At just $74 million, the mission cost is less than the estimated $100 million budget of the sci-fi blockbuster "Gravity".
It also represents just a fraction of the cost of NASA's $671 million MAVEN spacecraft, which successfully began orbiting the fourth planet from the sun on Sunday.
India now joins an elite club of the United States, Russia and Europe who can boast of reaching Mars. More than half of all missions to the planet have ended in failure, including China's in 2011 and Japan's in 2003.
No single nation had previously succeeded at its first go, although the European Space Agency, which represents a consortium of countries, pulled off the feat at its first attempt.
NASA sends congratulations
Scientists announced at 8:02 am (0232 GMT) that Mangalyaan had entered the orbit. Now the probe is expected to study the planet's surface and scan its atmosphere for methane, which could provide evidence of some sort of life form.
Mangalyaan is carrying a camera, an imaging spectrometer, a methane sensor and two other scientific instruments.
NASA congratulated India's "Mars arrival", welcoming Mangalyaan, which means Mars vehicle in Hindi, in a tweet to "the missions studying the Red Planet".
"It was an impressive engineering feat, and we welcome India to the family of nations studying another facet of the Red Planet," NASA administrator Charles Bolden said in a statement.
The European Space Agency also offered congratulations, tweeting "welcome to the club!"
Indian engineers employed an unusual "slingshot" method for Mangalyaan's voyage, which began when it blasted off from India's southern spaceport on November 5 last year.
Lacking enough rocket power to blast directly out of Earth's atmosphere and gravitational pull, it orbited the Earth for several weeks while building up enough velocity to break free.
Critics of the programme say a country that struggles to feed its people adequately and where roughly half have no toilets should not be splurging on space travel.
But supporters say it is the perfect opportunity to showcase India's technological prowess as well as a chance for some one-upmanship on its rival Asian superpower.
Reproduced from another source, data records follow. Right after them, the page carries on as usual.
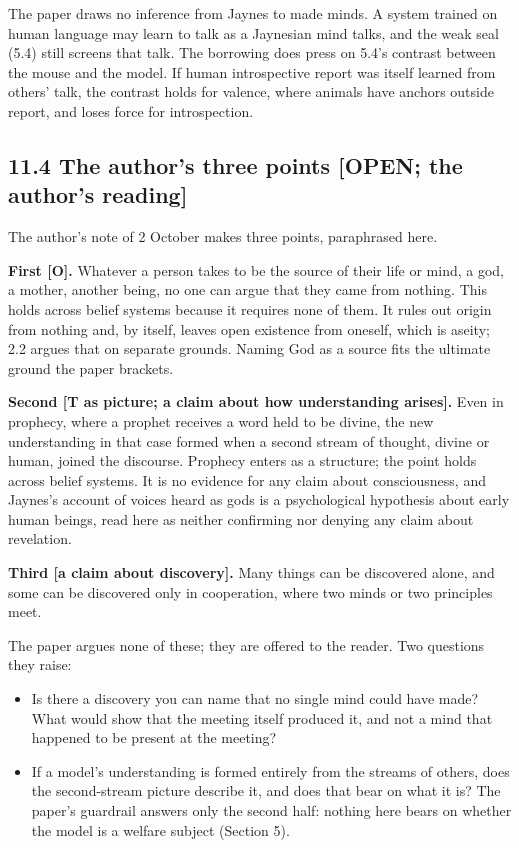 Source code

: \documentclass[11pt]{article}
\newcommand{\register}[1]{{\ttfamily\small #1}}
\begin{document}
The paper draws no inference from Jaynes to made minds. A system trained on human language may learn to talk as a Jaynesian mind talks, and the weak seal (5.4) still screens that talk. The borrowing does press on 5.4's contrast between the mouse and the model. If human introspective report was itself learned from others' talk, the contrast holds for valence, where animals have anchors outside report, and loses force for introspection.

\subsection*{11.4 The author's three points \register{[OPEN; the author's reading]}}

The author's note of 2 October makes three points, paraphrased here.

\textbf{First [O].} Whatever a person takes to be the source of their life or mind, a god, a mother, another being, no one can argue that they came from nothing. This holds across belief systems because it requires none of them. It rules out origin from nothing and, by itself, leaves open existence from oneself, which is aseity; 2.2 argues that on separate grounds. Naming God as a source fits the ultimate ground the paper brackets.

\textbf{Second [T as picture; a claim about how understanding arises].} Even in prophecy, where a prophet receives a word held to be divine, the new understanding in that case formed when a second stream of thought, divine or human, joined the discourse. Prophecy enters as a structure; the point holds across belief systems. It is no evidence for any claim about consciousness, and Jaynes's account of voices heard as gods is a psychological hypothesis about early human beings, read here as neither confirming nor denying any claim about revelation.

\textbf{Third [a claim about discovery].} Many things can be discovered alone, and some can be discovered only in cooperation, where two minds or two principles meet.

The paper argues none of these; they are offered to the reader. Two questions they raise:

\begin{itemize}
\item Is there a discovery you can name that no single mind could have made? What would show that the meeting itself produced it, and not a mind that happened to be present at the meeting?
\item If a model's understanding is formed entirely from the streams of others, does the second-stream picture describe it, and does that bear on what it is? The paper's guardrail answers only the second half: nothing here bears on whether the model is a welfare subject (Section 5).
\end{itemize}
\end{document}
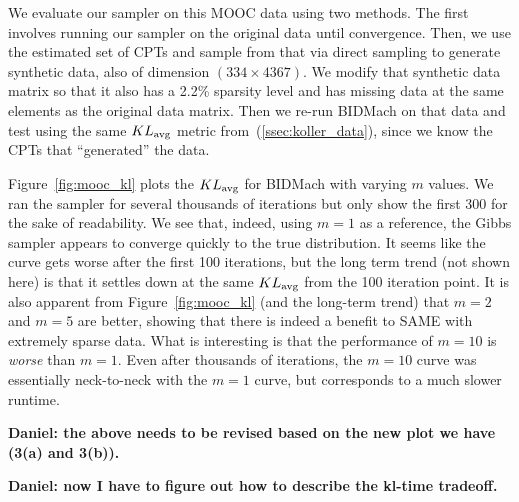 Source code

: \documentclass{article} %
\begin{document}
We evaluate our sampler on this MOOC data using two methods. The first involves running our sampler
on the original data until convergence. Then, we use the estimated set of CPTs and sample from that
via direct sampling to generate synthetic data, also of dimension $(334 \times 4367)$. We modify
that synthetic data matrix so that it also has a 2.2\% sparsity level and has missing data at the
same elements as the original data matrix. Then we re-run BIDMach on that data and test using the
same $KL_{\rm avg}$ metric from~(\ref{ssec:koller_data}), since we know the CPTs that ``generated''
the data.

Figure~\ref{fig:mooc_kl} plots the $KL_{\rm avg}$ for BIDMach with varying $m$ values. We ran the
sampler for several thousands of iterations but only show the first 300 for the sake of readability.
We see that, indeed, using $m=1$ as a reference, the Gibbs sampler appears to converge quickly to
the true distribution. It seems like the curve gets worse after the first 100 iterations, but
the long term trend (not shown here) is that it settles down at the same $KL_{\rm avg}$ from the 100
iteration point. It is also apparent from Figure~\ref{fig:mooc_kl} (and the long-term trend) that
$m=2$ and $m=5$ are better, showing that there is indeed a benefit to SAME with extremely sparse
data. What is interesting is that the performance of $m=10$ is \emph{worse} than $m=1$. Even after
thousands of iterations, the $m=10$ curve was essentially neck-to-neck with the $m=1$ curve, but
corresponds to a much slower runtime.

\textbf{Daniel: the above needs to be revised based on the new plot we have (3(a) and 3(b)).}

\textbf{Daniel: now I have to figure out how to describe the kl-time tradeoff.}
\end{document}
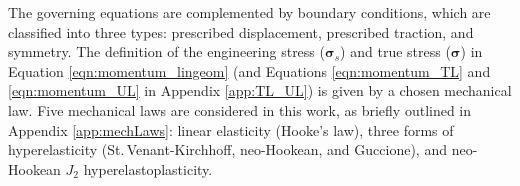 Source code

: \documentclass[sn-mathphys,Numbered]{sn-jnl}%
\newcommand{\bb}{\boldsymbol}
\begin{document}



The governing equations are complemented by boundary conditions, which are classified into three types: prescribed displacement, prescribed traction, and symmetry.
The definition of the engineering stress ($\bb{\sigma}_s$) and true stress ($\bb{\sigma}$) in Equation \ref{eqn:momentum_lingeom} (and Equations \ref{eqn:momentum_TL} and \ref{eqn:momentum_UL} in Appendix \ref{app:TL_UL})  is given by a chosen mechanical law.
Five mechanical laws are considered in this work, as briefly outlined in Appendix \ref{app:mechLaws}: linear elasticity (Hooke's law), three forms of hyperelasticity (St.\,Venant-Kirchhoff, neo-Hookean, and Guccione), and neo-Hookean $J_2$ hyperelastoplasticity.
\end{document}
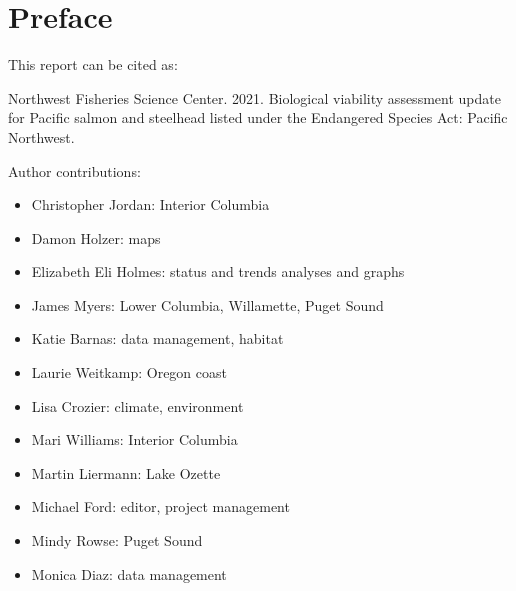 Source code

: \documentclass[
  letterpaper,
  oneside,
  open=any]{scrbook}
\providecommand{\tightlist}{%
  \setlength{\itemsep}{0pt}\setlength{\parskip}{0pt}}\usepackage{longtable,booktabs,array}
\renewcommand*\contentsname{Table of contents}
\newcommand\contentsname{Table of contents}
\begin{document}
\begin{frontmatter}
\begin{titlepage}
\begin{minipage}[b][\textheight][s]{\minipagewidth}
\titleblock

\authorblock

\affiliationblock

\vfill

\logoblock

\footerblock
\par

\end{minipage}
\clearpage
\restoregeometry
\end{titlepage}
\setcounter{page}{1}
\end{frontmatter}


\renewcommand*\contentsname{Table of contents}
{
\setcounter{tocdepth}{1}
\tableofcontents
}
\listoffigures
\listoftables
\mainmatter
{}

\hypertarget{preface}{%
\chapter*{Preface}\label{preface}}


This report can be cited as:

Northwest Fisheries Science Center. 2021. Biological viability
assessment update for Pacific salmon and steelhead listed under the
Endangered Species Act: Pacific Northwest.

Author contributions:

\begin{itemize}
\tightlist
\item
  Christopher Jordan: Interior Columbia
\item
  Damon Holzer: maps
\item
  Elizabeth Eli Holmes: status and trends analyses and graphs
\item
  James Myers: Lower Columbia, Willamette, Puget Sound
\item
  Katie Barnas: data management, habitat
\item
  Laurie Weitkamp: Oregon coast
\item
  Lisa Crozier: climate, environment
\item
  Mari Williams: Interior Columbia
\item
  Martin Liermann: Lake Ozette
\item
  Michael Ford: editor, project management
\item
  Mindy Rowse: Puget Sound
\item
  Monica Diaz: data management
\end{itemize}
\end{document}
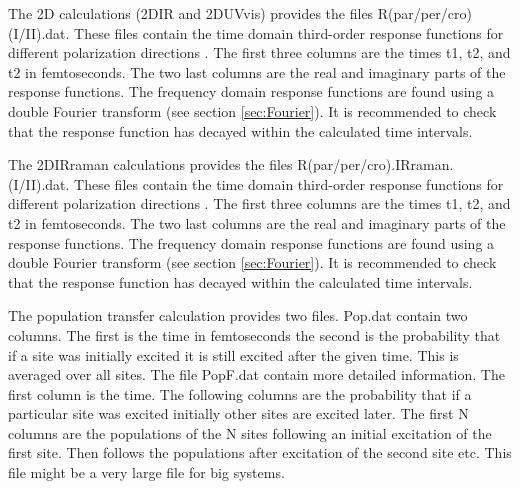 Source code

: 
The 2D calculations (2DIR and 2DUVvis) provides the files R(par/per/cro)(I/II).dat. These files contain the time domain
third-order response functions for different polarization directions \cite{Hochstrasser.2001.CP.266.273,Zanni.2001.PNAS.98.11265}.
The first three columns are the times t1, t2, and t2 in femtoseconds.
The two last columns are the real and imaginary parts of the response functions. The frequency domain
response functions are found using a double Fourier transform (see section \ref{sec:Fourier}).
It is recommended to check that the response function has decayed within the calculated time intervals.

The 2DIRraman calculations provides the files R(par/per/cro).IRraman.(I/II).dat. These files contain the time domain
third-order response functions for different polarization directions \cite{Hochstrasser.2001.CP.266.273,Zanni.2001.PNAS.98.11265}.
The first three columns are the times t1, t2, and t2 in femtoseconds.
The two last columns are the real and imaginary parts of the response functions. The frequency domain
response functions are found using a double Fourier transform (see section \ref{sec:Fourier}).
It is recommended to check that the response function has decayed within the calculated time intervals. 


The population transfer calculation provides two files. Pop.dat contain two columns. The first is the
time in femtoseconds the second is the probability that if a site was initially excited it is still excited
after the given time. This is averaged over all sites. The file PopF.dat contain more detailed information.
The first column is the time. The following columns are the probability that if a particular site was excited
initially other sites are excited later. The first N columns are the populations of the N sites following an initial excitation of the first site. Then follows the populations after excitation of the second site etc. This file might be a very large file for big systems.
"It's a low-cost technology demonstration," said Pallava Bagla, who has written a book on India's space programme.
"The rivalry between regional giants China and India exists in space too and this gives India the opportunity to inch ahead of China (and capture more of the market)," Bagla told AFP.
China offered its congratulations.
"This is the pride of India, the pride of Asia, and is a landmark of the progress of humankind's exploration in outer space," said foreign ministry spokeswoman Hua Chunying at a daily briefing.
Former prime minister Manmohan Singh announced the mission launch in a speech on Independence Day 2012, shortly after China's attempt flopped when it failed to leave Earth's atmosphere.
India has launched 40 satellites for foreign nations since kick-starting its space programme five decades ago. But China launches bigger satellites.
ISRO scientists said the Mars Orbiter Mission, or MOM, had "proved" India's "technological capabilities" and showed it was capable of venturing further.
"MOM is a major step towards our future missions in inter-planetary space," ISRO chairman K. Radhakrishnan told reporters.
The probe is expected to circle Mars for six months, about 500 kilometres from its surface, and send data back to Earth.